## What is needed
From the entries provided below, copy each line that contains the word "their".

## Raw data
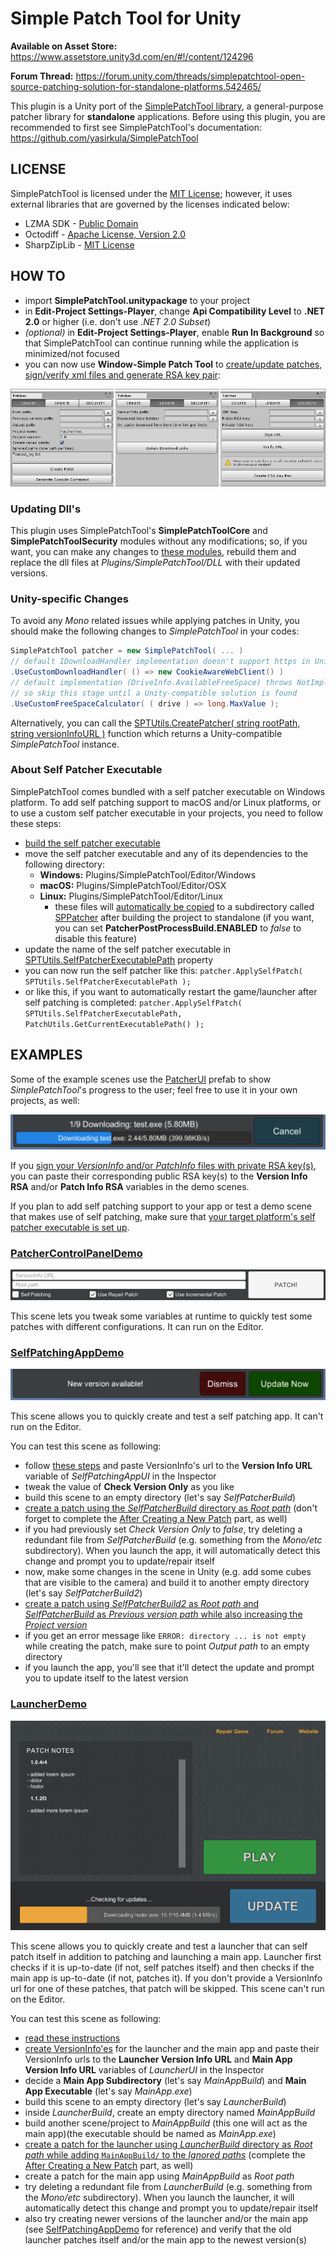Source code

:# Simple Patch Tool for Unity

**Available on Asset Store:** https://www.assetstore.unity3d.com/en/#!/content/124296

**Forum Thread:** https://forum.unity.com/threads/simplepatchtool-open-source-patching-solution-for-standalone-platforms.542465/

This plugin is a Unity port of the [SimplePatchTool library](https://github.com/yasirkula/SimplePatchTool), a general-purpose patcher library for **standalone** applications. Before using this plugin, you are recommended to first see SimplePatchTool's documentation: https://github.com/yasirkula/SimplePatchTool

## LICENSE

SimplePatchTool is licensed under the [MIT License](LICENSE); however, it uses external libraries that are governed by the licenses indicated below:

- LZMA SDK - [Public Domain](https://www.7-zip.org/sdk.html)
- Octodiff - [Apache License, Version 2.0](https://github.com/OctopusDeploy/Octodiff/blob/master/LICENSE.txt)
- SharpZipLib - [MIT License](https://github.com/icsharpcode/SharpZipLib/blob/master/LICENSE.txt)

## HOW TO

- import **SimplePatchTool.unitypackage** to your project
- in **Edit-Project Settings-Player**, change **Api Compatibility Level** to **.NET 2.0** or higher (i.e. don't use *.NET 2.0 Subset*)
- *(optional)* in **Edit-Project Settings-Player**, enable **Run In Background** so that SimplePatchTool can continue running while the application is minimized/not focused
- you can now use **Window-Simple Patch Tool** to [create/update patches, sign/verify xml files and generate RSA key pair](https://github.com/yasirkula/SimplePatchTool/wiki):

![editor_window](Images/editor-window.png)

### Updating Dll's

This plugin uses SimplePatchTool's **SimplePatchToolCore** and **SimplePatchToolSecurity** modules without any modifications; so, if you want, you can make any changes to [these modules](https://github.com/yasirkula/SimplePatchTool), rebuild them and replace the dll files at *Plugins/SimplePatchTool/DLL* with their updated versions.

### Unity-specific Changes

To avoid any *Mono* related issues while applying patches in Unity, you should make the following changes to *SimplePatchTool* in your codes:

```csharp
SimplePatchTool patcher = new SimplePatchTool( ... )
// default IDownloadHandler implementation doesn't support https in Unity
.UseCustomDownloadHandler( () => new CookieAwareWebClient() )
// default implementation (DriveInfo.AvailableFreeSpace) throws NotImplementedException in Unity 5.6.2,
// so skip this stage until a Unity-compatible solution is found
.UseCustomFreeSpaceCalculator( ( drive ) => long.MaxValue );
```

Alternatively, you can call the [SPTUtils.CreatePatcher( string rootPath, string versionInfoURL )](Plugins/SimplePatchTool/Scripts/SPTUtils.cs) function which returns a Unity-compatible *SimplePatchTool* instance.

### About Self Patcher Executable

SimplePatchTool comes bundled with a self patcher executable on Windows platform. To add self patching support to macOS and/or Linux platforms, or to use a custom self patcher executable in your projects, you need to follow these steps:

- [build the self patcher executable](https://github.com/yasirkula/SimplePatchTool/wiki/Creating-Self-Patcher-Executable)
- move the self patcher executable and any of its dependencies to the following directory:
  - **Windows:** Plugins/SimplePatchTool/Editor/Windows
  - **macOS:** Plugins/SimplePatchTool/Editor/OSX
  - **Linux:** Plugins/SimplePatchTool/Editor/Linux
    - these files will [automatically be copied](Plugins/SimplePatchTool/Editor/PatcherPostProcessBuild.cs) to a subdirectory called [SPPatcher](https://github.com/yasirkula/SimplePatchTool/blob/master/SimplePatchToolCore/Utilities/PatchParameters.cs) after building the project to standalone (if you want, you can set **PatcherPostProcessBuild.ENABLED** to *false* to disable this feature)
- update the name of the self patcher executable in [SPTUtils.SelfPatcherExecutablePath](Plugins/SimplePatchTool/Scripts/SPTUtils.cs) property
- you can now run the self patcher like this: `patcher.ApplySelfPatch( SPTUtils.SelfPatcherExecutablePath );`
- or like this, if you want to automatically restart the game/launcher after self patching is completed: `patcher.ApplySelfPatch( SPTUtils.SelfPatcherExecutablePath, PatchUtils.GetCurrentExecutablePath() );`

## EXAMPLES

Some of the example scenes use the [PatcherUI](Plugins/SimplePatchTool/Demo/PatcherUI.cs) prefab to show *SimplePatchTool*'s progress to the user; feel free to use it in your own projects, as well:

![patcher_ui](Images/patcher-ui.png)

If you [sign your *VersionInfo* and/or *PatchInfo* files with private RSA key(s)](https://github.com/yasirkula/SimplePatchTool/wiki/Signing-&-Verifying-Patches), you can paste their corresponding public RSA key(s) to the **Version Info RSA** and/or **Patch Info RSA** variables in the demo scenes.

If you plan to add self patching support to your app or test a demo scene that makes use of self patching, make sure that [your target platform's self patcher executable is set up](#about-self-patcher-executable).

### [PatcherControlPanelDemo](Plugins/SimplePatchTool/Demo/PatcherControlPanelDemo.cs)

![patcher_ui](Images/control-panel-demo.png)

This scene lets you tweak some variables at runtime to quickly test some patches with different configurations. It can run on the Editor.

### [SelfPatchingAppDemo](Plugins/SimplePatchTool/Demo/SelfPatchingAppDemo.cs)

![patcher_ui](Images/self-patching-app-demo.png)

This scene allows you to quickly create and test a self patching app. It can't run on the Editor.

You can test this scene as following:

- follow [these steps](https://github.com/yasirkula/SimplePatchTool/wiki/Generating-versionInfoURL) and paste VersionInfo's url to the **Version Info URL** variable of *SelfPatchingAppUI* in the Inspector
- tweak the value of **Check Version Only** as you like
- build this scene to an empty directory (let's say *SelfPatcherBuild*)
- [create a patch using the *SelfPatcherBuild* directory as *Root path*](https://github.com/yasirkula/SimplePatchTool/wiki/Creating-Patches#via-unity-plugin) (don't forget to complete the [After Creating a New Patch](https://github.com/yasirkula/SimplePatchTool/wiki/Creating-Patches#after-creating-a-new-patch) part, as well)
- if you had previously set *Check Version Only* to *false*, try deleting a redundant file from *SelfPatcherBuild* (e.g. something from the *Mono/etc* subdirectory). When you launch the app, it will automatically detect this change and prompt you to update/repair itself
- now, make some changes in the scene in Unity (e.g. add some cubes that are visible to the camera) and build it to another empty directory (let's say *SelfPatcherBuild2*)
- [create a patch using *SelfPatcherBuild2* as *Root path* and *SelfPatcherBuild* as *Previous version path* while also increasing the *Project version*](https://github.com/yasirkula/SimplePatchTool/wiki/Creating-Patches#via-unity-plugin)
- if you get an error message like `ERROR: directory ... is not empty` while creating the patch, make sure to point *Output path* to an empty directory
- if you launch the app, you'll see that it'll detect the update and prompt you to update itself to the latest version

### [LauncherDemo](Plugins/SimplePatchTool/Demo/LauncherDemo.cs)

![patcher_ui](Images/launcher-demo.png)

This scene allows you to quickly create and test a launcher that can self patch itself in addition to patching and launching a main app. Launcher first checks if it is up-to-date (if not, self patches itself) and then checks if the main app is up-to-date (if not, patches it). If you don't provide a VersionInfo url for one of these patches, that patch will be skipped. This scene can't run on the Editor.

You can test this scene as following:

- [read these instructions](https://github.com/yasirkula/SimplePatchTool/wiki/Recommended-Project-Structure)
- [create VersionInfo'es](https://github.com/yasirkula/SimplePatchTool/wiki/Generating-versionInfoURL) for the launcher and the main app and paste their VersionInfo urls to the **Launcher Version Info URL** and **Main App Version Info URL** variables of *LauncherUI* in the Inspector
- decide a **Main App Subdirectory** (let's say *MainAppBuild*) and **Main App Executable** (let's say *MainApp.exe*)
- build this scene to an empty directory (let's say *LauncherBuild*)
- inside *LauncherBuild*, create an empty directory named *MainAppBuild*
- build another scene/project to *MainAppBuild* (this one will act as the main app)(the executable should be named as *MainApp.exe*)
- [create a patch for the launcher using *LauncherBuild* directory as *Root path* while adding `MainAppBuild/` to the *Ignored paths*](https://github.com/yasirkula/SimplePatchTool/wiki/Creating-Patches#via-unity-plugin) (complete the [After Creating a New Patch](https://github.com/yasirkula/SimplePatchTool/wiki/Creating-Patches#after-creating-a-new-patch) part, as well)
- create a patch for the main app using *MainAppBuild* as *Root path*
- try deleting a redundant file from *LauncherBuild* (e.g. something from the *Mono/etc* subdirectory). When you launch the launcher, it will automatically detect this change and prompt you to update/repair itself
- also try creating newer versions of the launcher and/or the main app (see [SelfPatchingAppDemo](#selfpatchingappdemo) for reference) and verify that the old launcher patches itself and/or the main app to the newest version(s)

## Response area
This plugin uses SimplePatchTool's **SimplePatchToolCore** and **SimplePatchToolSecurity** modules without any modifications; so, if you want, you can make any changes to [these modules](https://github.com/yasirkula/SimplePatchTool), rebuild them and replace the dll files at *Plugins/SimplePatchTool/DLL* with their updated versions.
If you [sign your *VersionInfo* and/or *PatchInfo* files with private RSA key(s)](https://github.com/yasirkula/SimplePatchTool/wiki/Signing-&-Verifying-Patches), you can paste their corresponding public RSA key(s) to the **Version Info RSA** and/or **Patch Info RSA** variables in the demo scenes.
- [create VersionInfo'es](https://github.com/yasirkula/SimplePatchTool/wiki/Generating-versionInfoURL) for the launcher and the main app and paste their VersionInfo urls to the **Launcher Version Info URL** and **Main App Version Info URL** variables of *LauncherUI* in the Inspector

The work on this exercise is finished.